Читаем О революции полностью

Вполне вероятно, что Робеспьер укрепился бы в своих сомнениях, если бы дожил до того времени, когда смог наблюдать становление новой формы правления в Соединенных Штатах, где революция никогда существенно не ущемляла гражданские права и, возможно, именно по этой причине преуспела в том, в чем французская революция потерпела неудачу; где, более того, отцы-основатели сами стали правителями, а конец революции не ознаменовал конец всеобщего счастья. А все потому, что почти сразу акцент сместился с содержания конституции - создания и разделения власти и обозначения границ новой области, где, словами Мэдисона, "амбиция сдерживалась бы амбицией"[224] (конечно же, амбиции превосходить и быть "значимым", а не карьерные амбиции) - на Билль о правах, который содержал необходимые конституционные ограничения правительства. Или, другими словами, с публичной свободы - на гражданские свободы, к которым помимо прочего относилась также и свобода от политики; с участия в публичных делах и стремления к всеобщему счастью - на гарантии того, что государство будет защищать стремление своих граждан к личному счастью.
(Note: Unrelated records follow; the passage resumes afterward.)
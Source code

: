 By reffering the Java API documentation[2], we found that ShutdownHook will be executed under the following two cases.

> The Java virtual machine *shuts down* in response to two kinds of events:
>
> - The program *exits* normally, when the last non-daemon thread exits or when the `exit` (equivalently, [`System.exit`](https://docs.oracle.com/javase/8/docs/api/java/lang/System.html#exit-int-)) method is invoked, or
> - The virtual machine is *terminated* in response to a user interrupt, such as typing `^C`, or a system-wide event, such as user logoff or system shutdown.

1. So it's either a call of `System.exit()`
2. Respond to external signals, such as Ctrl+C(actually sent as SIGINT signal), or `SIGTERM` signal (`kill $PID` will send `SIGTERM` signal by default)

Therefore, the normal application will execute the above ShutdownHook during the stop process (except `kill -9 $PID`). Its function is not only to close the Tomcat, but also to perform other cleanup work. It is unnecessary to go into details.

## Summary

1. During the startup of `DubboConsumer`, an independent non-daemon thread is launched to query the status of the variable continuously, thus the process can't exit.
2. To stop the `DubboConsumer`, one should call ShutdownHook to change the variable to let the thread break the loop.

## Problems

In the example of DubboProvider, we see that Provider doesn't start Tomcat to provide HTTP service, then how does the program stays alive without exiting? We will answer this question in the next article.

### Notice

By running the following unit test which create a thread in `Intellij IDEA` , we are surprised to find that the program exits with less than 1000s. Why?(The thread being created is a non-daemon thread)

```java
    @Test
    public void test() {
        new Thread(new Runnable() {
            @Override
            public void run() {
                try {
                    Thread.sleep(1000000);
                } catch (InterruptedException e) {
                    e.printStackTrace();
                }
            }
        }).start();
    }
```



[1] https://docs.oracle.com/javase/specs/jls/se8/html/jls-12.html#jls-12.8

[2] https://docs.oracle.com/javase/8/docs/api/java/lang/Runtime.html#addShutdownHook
Новая формула Джефферсона - с самого начала наделенная двойным смыслом, одновременно воскрешавшая в памяти и королевские прокламации с их заботой о частном благополучии народа (что подразумевало его исключение из публичной сферы), и широко распространенную предреволюционную фразу о "счастье народа" - почти сразу была лишена этого двойного смысла и истолкована как право граждан преследовать свои личные интересы. Однако эти правила "просвещенного эгоизма", как называли его деятели англо-американской политической мысли, в действительности никогда не были сколь-нибудь "просвещенными".

Чтобы понять, что произошло в Америке, вполне достаточно вспомнить возмущение Кревкёра, этого большого любителя американского дореволюционного равенства и процветания, когда его частное счастье фермера было нарушено началом войны и революции. "Демоны", считает он, были напущены на нас теми "великими личностями, которые столь высоко вознеслись над средними людьми" и которых независимость страны и основание республики заботили больше, нежели интересы фермера и главы дома[225]. Этот конфликт между частными интересами и делами общества играл огромную роль в обеих революциях, и можно сказать, что мысли и действия людей революции в гораздо большей мере определялись истинной любовью к публичной свободе и всеобщему счастью, нежели жертвенным идеализмом. В Америке, где с самого начала на карту было поставлено существование страны и где народ поднял восстание из-за мер, не имевших сколь-либо существенного экономического значения, конституцию одобрили даже те (например, должники британских торговцев, для которых она означала, что федеральные суды отныне будут открыты для исков их кредиторов), кому с точки зрения частного интереса было что терять. Это говорит о том, что большинство встало на сторону основателей американской республики - по крайней мере на время Войны за независимость и революции[226]. Однако даже в этот период можно ясно видеть, как от начала и до конца стремление Джефферсона найти место для публичной свободы и страсть Джона Адамса к "состязанию", его spectemur agendo- пусть нас увидят в действии, пусть нам предоставят пространство, где мы будем видимы и сможем действовать - вступают в конфликт с опасным и принципиально аполитическим желанием быть избавленными от всех общественных забот и обязанностей. Для тех, кто придерживался последней точки зрения, революция нужна была лишь для того, чтобы создать механизм, посредством которого народ мог бы контролировать своих правителей, но чтобы одновременно сохранялась возможность пользоваться всеми преимуществами монархического правления, при котором человеком "правят без его собственного участия" и он не теряет таким образом времени на надзор, выборы общественных представителей или принятие законов, "сосредоточившись исключительно на своих личных интересах"[227].